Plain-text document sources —
»»
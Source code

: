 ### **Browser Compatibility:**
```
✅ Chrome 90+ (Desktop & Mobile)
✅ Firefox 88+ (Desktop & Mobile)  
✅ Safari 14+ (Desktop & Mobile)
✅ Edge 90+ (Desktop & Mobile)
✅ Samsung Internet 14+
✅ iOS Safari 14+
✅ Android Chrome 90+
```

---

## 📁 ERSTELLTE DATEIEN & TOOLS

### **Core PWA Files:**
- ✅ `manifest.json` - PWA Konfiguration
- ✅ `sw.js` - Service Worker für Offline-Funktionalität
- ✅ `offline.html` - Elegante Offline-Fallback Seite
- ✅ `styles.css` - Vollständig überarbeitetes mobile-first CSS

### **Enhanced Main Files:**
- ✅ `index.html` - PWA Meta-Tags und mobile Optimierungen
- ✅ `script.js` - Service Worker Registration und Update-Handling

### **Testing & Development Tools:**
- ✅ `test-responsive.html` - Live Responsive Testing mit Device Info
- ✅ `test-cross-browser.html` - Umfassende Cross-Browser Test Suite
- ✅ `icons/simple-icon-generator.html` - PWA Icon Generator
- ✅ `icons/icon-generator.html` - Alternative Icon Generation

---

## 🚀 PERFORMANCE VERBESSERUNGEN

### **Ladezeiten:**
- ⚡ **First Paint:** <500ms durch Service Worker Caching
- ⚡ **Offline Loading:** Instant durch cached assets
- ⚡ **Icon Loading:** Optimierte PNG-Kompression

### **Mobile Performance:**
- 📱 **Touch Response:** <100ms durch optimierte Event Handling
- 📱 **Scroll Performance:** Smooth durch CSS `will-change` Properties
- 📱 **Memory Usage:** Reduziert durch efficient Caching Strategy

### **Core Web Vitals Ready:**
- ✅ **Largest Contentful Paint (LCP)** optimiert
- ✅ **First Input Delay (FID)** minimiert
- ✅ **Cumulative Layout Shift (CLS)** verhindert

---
««
Extract the lines above, from the first one through the one containing "PWA Icon Generator", and return only those, unchanged.

Source code

: ### **Browser Compatibility:**
```
✅ Chrome 90+ (Desktop & Mobile)
✅ Firefox 88+ (Desktop & Mobile)  
✅ Safari 14+ (Desktop & Mobile)
✅ Edge 90+ (Desktop & Mobile)
✅ Samsung Internet 14+
✅ iOS Safari 14+
✅ Android Chrome 90+
```

---

## 📁 ERSTELLTE DATEIEN & TOOLS

### **Core PWA Files:**
- ✅ `manifest.json` - PWA Konfiguration
- ✅ `sw.js` - Service Worker für Offline-Funktionalität
- ✅ `offline.html` - Elegante Offline-Fallback Seite
- ✅ `styles.css` - Vollständig überarbeitetes mobile-first CSS

### **Enhanced Main Files:**
- ✅ `index.html` - PWA Meta-Tags und mobile Optimierungen
- ✅ `script.js` - Service Worker Registration und Update-Handling

### **Testing & Development Tools:**
- ✅ `test-responsive.html` - Live Responsive Testing mit Device Info
- ✅ `test-cross-browser.html` - Umfassende Cross-Browser Test Suite
- ✅ `icons/simple-icon-generator.html` - PWA Icon Generator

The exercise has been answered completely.